» Your task
Give the number of lines in the entries below that contain "ipython". Write nothing besides it.

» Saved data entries
* * * *
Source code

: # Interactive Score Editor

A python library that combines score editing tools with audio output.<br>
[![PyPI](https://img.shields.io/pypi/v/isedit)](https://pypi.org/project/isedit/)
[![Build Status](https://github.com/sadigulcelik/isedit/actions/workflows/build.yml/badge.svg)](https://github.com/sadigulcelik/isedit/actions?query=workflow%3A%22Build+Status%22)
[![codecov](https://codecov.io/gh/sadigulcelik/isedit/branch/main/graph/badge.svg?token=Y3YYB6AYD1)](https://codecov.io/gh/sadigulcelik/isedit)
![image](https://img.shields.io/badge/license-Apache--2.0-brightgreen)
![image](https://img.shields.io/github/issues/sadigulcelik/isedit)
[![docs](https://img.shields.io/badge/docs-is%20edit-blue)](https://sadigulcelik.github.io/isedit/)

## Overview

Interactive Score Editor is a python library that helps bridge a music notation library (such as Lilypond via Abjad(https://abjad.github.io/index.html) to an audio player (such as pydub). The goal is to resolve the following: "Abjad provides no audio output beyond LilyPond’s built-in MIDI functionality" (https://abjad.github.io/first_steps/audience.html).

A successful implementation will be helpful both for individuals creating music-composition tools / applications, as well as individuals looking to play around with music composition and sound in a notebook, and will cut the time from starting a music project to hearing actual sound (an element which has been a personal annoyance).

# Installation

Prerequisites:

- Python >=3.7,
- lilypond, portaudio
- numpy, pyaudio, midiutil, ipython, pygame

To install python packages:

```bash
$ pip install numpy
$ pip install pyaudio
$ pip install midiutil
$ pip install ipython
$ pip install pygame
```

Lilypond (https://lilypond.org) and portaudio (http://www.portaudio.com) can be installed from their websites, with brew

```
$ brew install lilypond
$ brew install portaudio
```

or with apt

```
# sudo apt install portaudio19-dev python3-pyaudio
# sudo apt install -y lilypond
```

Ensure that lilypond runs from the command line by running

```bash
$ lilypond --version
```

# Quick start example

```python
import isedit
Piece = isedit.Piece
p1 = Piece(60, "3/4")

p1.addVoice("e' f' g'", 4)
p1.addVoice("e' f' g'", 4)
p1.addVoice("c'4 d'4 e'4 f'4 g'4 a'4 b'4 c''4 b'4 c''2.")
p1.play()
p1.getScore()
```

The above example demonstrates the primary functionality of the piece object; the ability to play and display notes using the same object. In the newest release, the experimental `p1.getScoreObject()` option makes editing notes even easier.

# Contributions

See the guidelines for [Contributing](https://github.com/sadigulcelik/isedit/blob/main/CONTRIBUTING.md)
* * * *
» Solution
2